Collected data:

↓

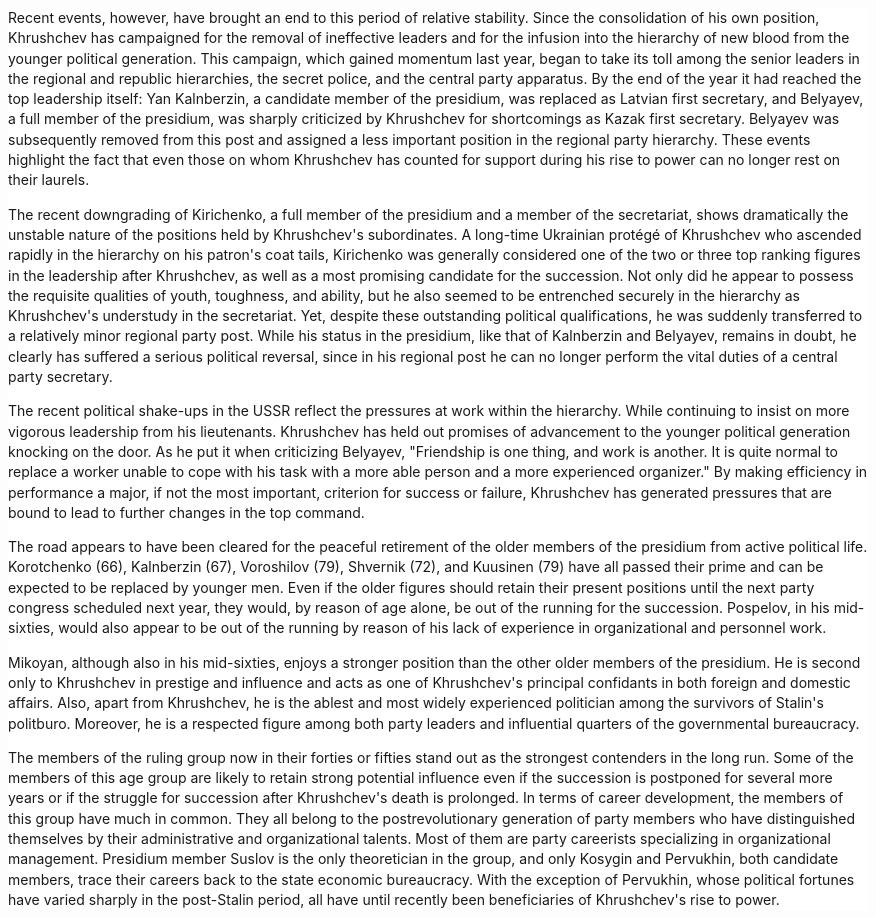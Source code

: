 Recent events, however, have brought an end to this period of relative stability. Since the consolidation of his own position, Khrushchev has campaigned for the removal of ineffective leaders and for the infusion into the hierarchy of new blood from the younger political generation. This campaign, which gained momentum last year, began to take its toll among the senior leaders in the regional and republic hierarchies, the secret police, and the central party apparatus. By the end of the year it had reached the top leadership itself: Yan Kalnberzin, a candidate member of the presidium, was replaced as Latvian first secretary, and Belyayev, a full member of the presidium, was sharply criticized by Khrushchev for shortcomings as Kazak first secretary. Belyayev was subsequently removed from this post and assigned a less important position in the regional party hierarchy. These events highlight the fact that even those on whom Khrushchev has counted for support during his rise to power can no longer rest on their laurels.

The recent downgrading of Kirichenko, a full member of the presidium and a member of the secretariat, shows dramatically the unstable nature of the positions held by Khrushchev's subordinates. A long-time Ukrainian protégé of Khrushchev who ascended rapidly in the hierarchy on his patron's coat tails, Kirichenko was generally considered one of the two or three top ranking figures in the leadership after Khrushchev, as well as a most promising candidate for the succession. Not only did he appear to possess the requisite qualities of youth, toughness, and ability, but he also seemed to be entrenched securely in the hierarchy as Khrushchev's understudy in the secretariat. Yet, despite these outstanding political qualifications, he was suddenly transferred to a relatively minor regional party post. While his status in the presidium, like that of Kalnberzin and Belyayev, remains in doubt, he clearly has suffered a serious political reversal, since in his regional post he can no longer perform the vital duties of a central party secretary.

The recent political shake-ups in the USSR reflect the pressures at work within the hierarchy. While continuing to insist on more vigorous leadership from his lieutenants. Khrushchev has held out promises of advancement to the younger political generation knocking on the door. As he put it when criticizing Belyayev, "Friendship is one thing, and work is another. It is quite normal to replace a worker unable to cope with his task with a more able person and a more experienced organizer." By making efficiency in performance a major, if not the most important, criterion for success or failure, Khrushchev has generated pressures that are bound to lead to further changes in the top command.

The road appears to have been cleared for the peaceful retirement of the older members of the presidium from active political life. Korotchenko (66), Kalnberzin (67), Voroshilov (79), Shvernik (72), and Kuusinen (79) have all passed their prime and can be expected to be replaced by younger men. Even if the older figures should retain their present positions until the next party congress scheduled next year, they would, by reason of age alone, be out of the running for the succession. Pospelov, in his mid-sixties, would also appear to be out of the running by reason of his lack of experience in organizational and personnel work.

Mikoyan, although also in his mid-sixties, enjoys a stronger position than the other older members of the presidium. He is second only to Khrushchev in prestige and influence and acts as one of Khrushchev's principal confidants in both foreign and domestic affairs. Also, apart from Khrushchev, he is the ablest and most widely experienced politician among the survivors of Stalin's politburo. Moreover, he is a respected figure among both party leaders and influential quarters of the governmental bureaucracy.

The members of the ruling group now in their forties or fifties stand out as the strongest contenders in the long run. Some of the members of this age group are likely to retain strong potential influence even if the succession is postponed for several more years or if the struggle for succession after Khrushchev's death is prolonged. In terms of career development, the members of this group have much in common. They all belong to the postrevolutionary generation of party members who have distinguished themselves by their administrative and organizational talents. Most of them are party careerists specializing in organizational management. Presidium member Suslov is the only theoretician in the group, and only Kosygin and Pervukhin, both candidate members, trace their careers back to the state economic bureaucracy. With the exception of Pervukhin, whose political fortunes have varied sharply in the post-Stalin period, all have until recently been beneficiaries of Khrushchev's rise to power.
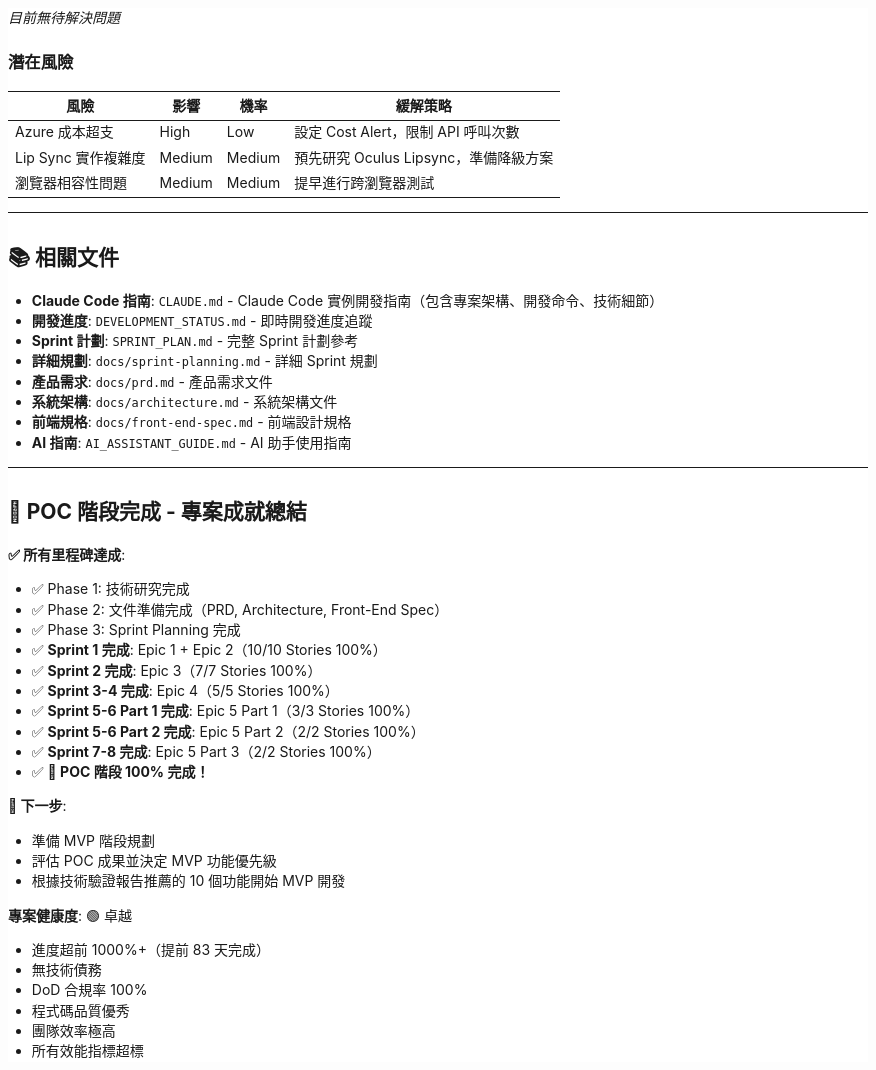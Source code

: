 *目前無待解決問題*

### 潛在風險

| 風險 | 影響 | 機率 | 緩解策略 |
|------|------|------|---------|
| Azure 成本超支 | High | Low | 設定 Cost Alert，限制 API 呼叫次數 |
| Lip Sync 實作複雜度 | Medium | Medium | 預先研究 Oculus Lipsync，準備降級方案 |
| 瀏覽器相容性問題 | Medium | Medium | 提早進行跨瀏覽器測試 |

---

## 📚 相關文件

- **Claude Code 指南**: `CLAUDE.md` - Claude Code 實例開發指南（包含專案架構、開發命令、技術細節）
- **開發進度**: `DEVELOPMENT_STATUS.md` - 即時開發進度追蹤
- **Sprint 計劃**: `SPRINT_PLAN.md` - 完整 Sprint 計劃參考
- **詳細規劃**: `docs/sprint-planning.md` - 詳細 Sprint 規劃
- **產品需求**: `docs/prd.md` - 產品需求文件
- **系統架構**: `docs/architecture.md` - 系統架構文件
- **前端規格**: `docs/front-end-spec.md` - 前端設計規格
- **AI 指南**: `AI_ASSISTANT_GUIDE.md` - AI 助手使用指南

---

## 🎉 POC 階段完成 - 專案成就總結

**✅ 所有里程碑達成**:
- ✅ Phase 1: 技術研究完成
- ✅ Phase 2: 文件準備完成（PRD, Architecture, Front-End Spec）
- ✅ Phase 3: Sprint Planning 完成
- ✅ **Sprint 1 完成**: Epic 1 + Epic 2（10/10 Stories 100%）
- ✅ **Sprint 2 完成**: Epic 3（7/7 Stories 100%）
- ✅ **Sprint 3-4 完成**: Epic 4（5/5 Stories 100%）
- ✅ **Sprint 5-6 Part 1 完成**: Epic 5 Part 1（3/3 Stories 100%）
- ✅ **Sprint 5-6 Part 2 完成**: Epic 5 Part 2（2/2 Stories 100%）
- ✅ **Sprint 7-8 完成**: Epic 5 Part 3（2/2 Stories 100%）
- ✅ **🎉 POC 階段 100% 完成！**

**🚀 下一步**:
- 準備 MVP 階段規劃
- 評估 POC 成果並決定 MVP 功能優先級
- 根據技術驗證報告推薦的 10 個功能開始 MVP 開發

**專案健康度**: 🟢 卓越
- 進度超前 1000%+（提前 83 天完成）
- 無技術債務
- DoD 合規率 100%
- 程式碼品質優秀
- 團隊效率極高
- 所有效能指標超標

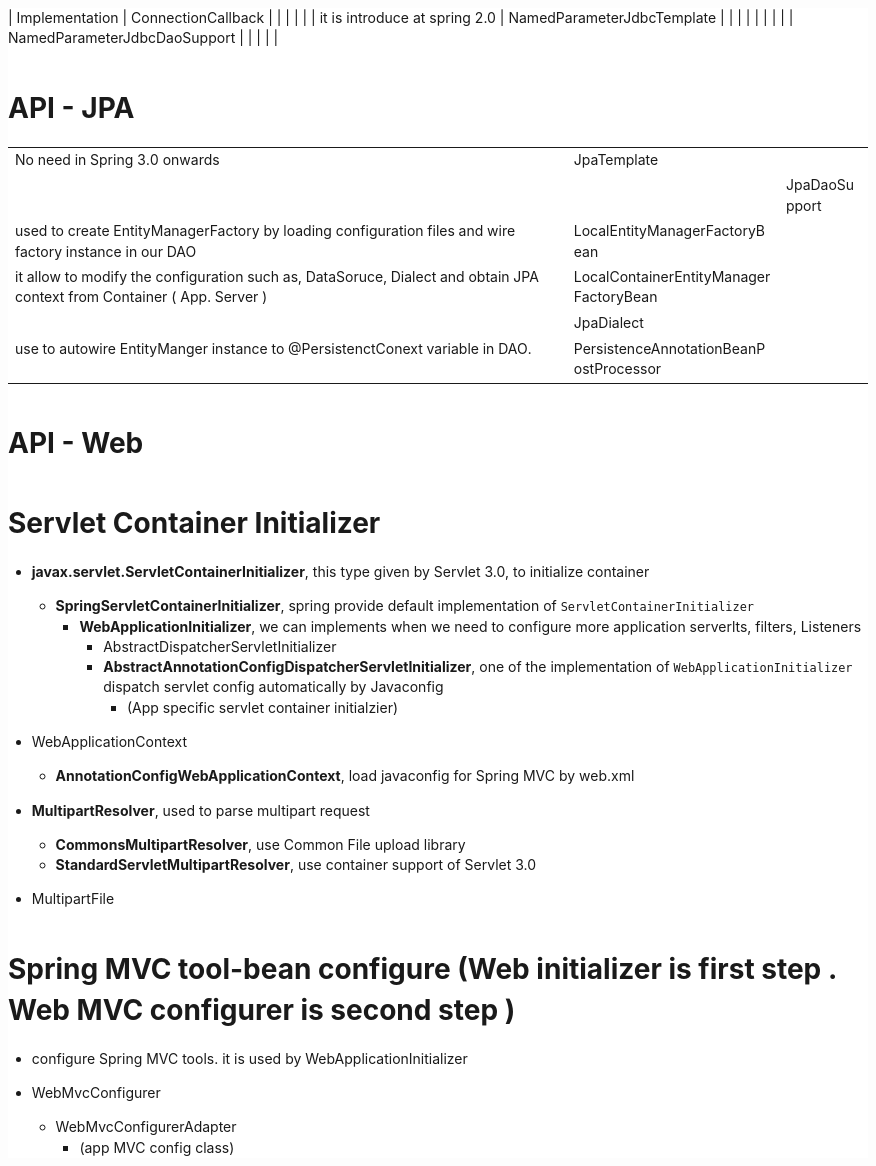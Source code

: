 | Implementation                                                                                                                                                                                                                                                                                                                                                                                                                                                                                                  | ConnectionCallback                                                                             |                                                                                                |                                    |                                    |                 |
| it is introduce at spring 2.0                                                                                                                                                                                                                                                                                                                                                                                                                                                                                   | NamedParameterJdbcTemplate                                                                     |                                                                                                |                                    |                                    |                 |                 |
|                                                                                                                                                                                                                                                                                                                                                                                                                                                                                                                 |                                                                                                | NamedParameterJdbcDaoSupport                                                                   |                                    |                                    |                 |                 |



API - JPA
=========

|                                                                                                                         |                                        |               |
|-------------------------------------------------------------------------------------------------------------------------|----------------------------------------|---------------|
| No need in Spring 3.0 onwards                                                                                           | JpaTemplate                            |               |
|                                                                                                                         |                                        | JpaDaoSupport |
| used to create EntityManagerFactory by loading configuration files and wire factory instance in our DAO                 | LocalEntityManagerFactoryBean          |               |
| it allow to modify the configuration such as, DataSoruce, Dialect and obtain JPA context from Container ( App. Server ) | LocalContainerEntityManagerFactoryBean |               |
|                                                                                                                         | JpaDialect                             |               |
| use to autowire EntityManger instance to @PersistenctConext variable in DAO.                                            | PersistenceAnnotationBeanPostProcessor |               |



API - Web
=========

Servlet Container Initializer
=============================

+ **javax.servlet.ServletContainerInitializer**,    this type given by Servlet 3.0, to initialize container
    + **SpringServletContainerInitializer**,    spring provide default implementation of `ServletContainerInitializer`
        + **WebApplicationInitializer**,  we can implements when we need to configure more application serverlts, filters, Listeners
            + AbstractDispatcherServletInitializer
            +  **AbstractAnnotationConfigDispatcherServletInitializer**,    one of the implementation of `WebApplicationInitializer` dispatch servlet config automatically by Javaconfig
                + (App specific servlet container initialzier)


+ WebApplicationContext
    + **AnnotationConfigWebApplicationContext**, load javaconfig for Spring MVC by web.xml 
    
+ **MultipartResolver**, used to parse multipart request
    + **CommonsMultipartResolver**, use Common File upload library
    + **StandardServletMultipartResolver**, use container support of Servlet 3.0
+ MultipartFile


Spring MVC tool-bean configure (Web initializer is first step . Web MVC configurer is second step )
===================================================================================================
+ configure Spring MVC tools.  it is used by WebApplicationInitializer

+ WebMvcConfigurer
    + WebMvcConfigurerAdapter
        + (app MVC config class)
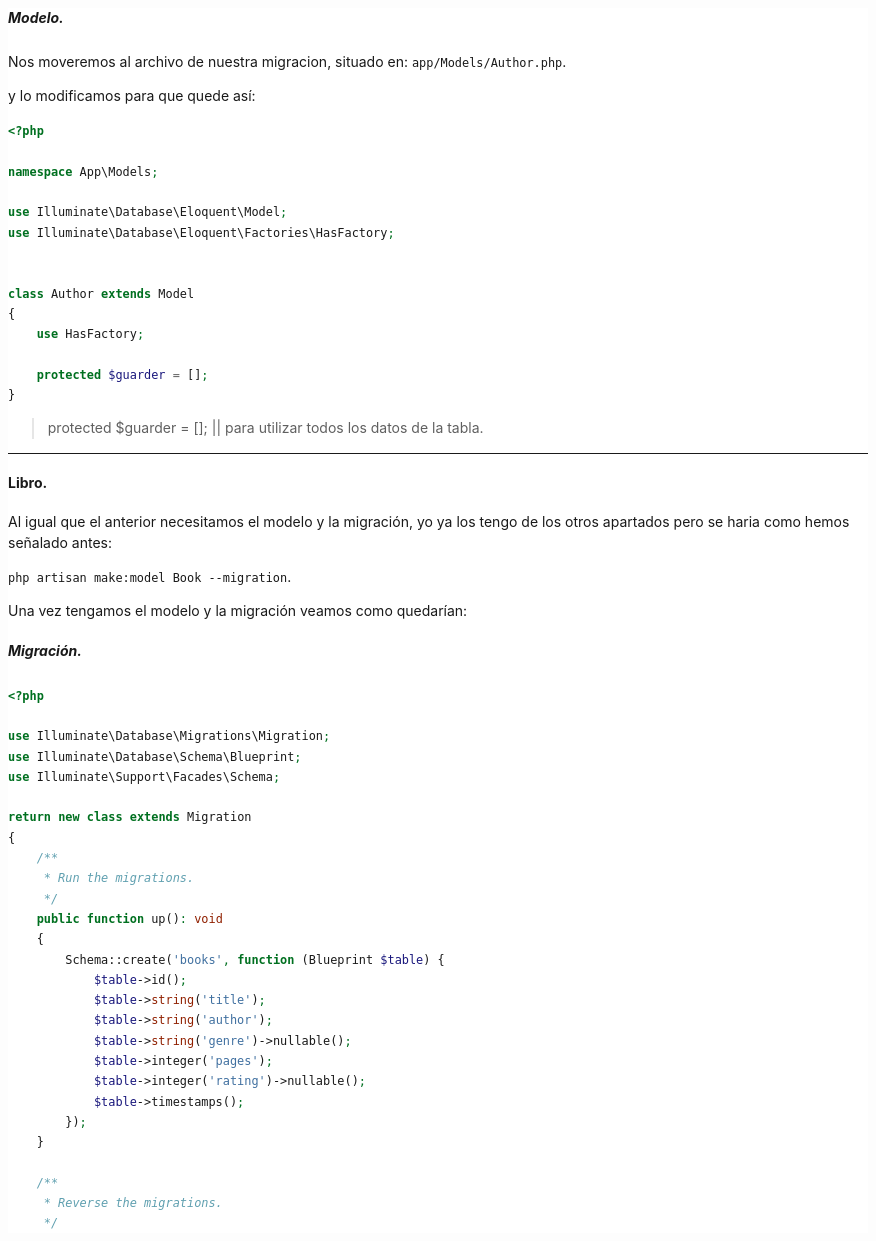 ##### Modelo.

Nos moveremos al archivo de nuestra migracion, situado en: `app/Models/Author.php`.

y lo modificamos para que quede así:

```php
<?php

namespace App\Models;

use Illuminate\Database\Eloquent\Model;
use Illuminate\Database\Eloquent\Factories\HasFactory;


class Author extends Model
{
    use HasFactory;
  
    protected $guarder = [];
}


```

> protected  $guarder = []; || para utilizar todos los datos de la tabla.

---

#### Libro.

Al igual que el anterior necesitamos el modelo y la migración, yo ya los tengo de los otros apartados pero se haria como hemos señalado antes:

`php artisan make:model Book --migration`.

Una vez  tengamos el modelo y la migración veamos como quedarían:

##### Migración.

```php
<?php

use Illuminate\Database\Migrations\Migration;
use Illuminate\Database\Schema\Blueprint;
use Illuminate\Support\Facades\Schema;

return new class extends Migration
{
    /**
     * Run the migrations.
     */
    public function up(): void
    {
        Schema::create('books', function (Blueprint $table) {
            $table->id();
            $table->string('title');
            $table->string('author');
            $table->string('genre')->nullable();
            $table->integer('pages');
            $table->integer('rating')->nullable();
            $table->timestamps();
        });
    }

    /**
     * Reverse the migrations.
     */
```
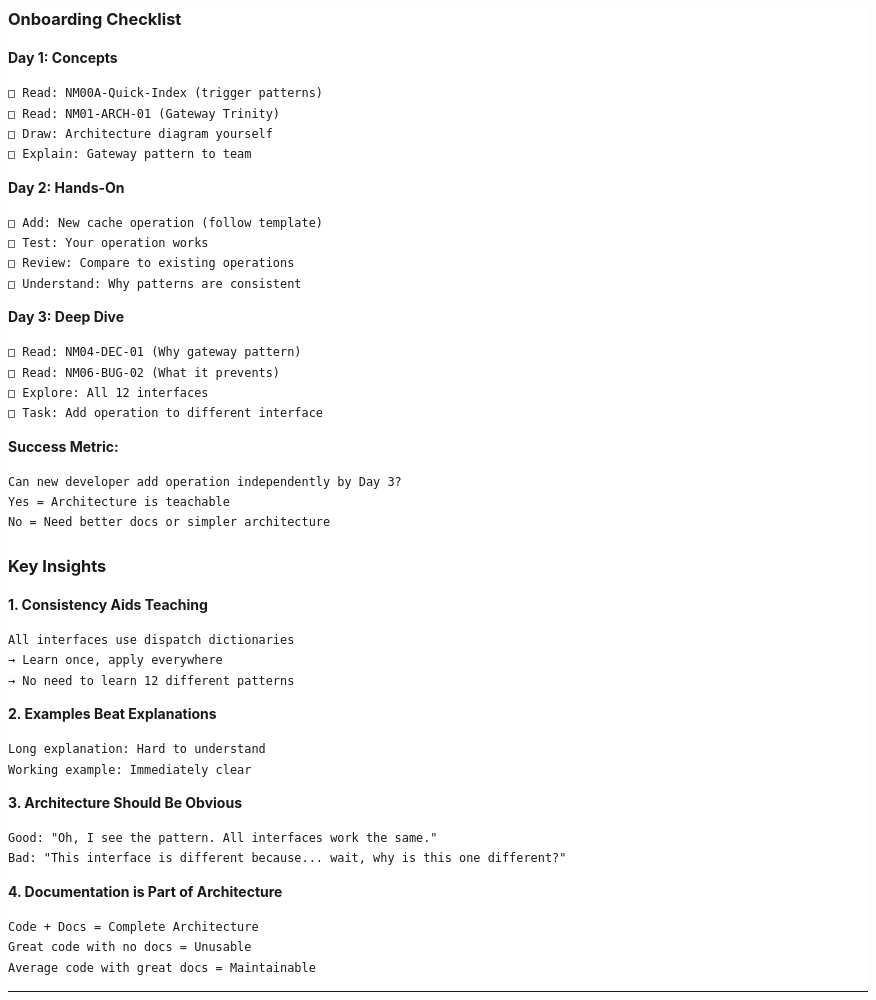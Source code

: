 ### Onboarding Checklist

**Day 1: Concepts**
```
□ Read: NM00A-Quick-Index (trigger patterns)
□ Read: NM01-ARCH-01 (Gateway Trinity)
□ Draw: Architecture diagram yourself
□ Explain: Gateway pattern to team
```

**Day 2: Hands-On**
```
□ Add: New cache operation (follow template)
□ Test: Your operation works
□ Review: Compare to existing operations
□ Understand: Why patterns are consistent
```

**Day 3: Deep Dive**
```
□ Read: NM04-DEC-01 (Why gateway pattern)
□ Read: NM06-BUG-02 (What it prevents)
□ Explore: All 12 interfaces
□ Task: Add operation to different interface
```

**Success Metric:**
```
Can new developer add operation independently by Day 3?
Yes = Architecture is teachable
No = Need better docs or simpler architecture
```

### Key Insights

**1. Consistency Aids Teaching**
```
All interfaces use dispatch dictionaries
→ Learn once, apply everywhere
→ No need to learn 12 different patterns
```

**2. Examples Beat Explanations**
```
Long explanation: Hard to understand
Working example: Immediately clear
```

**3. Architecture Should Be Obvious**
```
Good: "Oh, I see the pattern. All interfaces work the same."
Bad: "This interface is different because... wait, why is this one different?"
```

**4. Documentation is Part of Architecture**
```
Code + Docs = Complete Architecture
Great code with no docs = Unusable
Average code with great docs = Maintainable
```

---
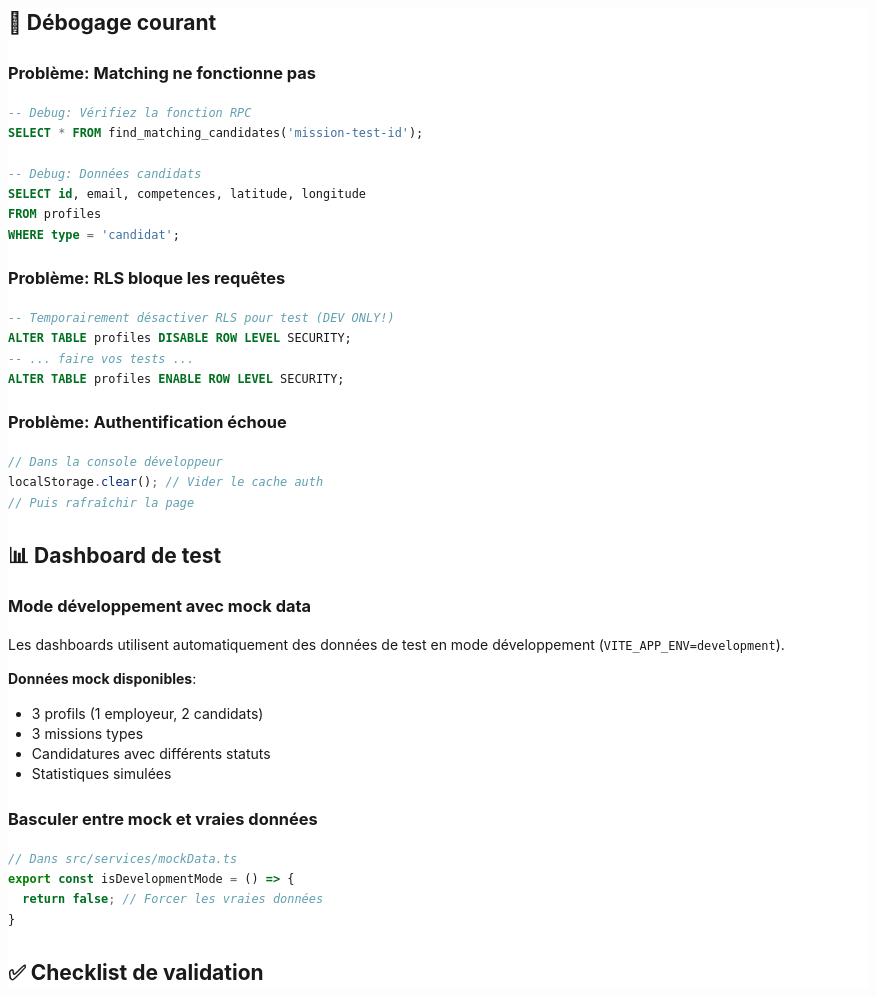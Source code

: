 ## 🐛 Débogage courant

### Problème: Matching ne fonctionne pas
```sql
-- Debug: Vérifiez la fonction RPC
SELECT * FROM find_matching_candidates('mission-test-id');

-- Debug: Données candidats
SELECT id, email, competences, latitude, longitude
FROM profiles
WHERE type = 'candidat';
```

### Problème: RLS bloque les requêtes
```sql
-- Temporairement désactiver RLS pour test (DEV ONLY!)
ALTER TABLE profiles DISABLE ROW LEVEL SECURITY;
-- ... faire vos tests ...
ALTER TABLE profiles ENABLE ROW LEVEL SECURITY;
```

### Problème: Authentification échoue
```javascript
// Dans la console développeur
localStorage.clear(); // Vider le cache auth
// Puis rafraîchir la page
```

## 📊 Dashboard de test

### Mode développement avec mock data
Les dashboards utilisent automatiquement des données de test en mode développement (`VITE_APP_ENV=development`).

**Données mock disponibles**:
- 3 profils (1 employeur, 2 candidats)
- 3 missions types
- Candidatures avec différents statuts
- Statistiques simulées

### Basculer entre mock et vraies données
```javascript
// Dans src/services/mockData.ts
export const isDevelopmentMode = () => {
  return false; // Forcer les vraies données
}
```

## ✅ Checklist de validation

↑

▸ TASK DETAILS: Check every line of the records, and copy the ones that hold the word "HasFactory".

▸ RESPONSE TO THE TASK:
use Illuminate\Database\Eloquent\Factories\HasFactory;
    use HasFactory;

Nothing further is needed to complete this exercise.